There are, of course, only so many places to position a chair near the desk of the President, but Drago’s choice of angle did strike me as, let’s just say, interesting.
The other thing that struck me is what is on Trump’s desk: two popular magazines, one newsprint daily tabloid with a lurid cover, and one slim trade paperback. And his ‘cheat sheet’ of notes printed on a piece of 8 1/2 x 14 inch paper, neatly highlighted in yellow.
It’s a desk-scape that lacks intention to work, other than the page of notes for the phone conversation. Other presidents have veered between minimalist (Obama) to maximalist (Truman’s trinket showcase wins on this, though Nixon’s grandstand piles of telegrams supposedly sent in support of the Vietnam War is a close second.).
(images: Truman’s desk, Nixon’s mountain of telegrams, Reagan’s showcase to himself.)
In Drago’s image, Trump toys with a drawer with a gesture that his critics might think lacks respect. But in fact, president after president has been photographed treating the furniture of the Office (both the physical office and the symbolic office) with casual ease.

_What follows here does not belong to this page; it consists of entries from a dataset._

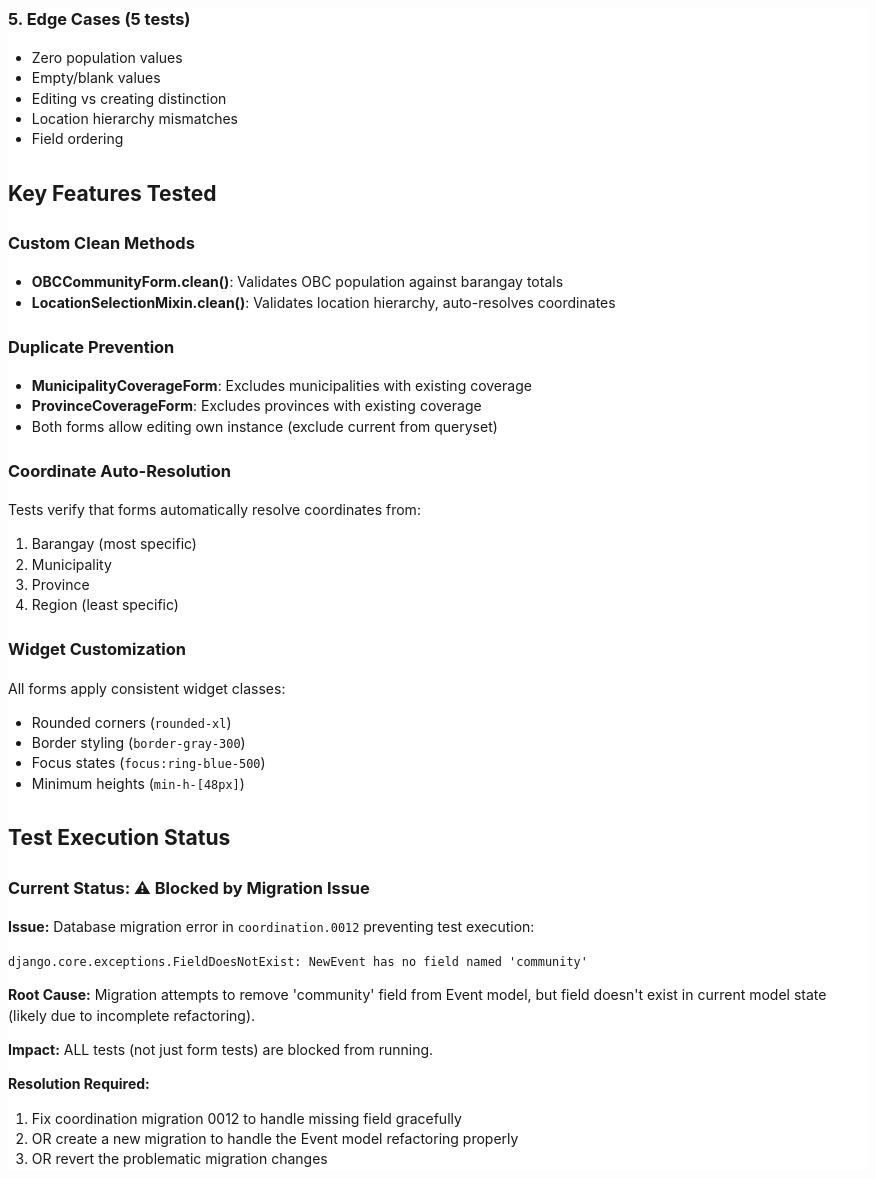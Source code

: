 ### 5. Edge Cases (5 tests)
- Zero population values
- Empty/blank values
- Editing vs creating distinction
- Location hierarchy mismatches
- Field ordering

## Key Features Tested

### Custom Clean Methods
- **OBCCommunityForm.clean()**: Validates OBC population against barangay totals
- **LocationSelectionMixin.clean()**: Validates location hierarchy, auto-resolves coordinates

### Duplicate Prevention
- **MunicipalityCoverageForm**: Excludes municipalities with existing coverage
- **ProvinceCoverageForm**: Excludes provinces with existing coverage
- Both forms allow editing own instance (exclude current from queryset)

### Coordinate Auto-Resolution
Tests verify that forms automatically resolve coordinates from:
1. Barangay (most specific)
2. Municipality
3. Province
4. Region (least specific)

### Widget Customization
All forms apply consistent widget classes:
- Rounded corners (`rounded-xl`)
- Border styling (`border-gray-300`)
- Focus states (`focus:ring-blue-500`)
- Minimum heights (`min-h-[48px]`)

## Test Execution Status

### Current Status: ⚠️ Blocked by Migration Issue

**Issue:** Database migration error in `coordination.0012` preventing test execution:
```
django.core.exceptions.FieldDoesNotExist: NewEvent has no field named 'community'
```

**Root Cause:** Migration attempts to remove 'community' field from Event model, but field doesn't exist in current model state (likely due to incomplete refactoring).

**Impact:** ALL tests (not just form tests) are blocked from running.

**Resolution Required:**
1. Fix coordination migration 0012 to handle missing field gracefully
2. OR create a new migration to handle the Event model refactoring properly
3. OR revert the problematic migration changes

So Trump is well in line with his nervous drawer-sliding. The more I’ve looked at the image, the more I am haunted, though, by the sense of the empty drawer. Kushner’s placid, still face and his surprisingly casual outfit (khaki pants? crewneck wool sweater, button-down collar, and jacket?) are a quiescent, pre-naturally calm image. Trump, a man I think is profoundly lazy but hyperactively reactive, is in motion. His hair swirls about over the top and sides of his square-edged skull, his face is a series of ( ) ^ and ~. Jared looks at him across the polished expanse of the Resolute desk, made of wood from the HMS Resolute and given to the United States in 1880 by Great Britain. The desk has been used off and on; some presidents have preferred simpler styles, FDR requested a modesty panel for this one; JFK added a hinge to that front panel. The last President to use is was, of course, President Obama.
Trump frowns in the effort of having to stop and listen to someone else’s thoughts, and his hand moves the drawer in and out, out and in. And upon zooming in on the image, the drawer is, indeed, empty.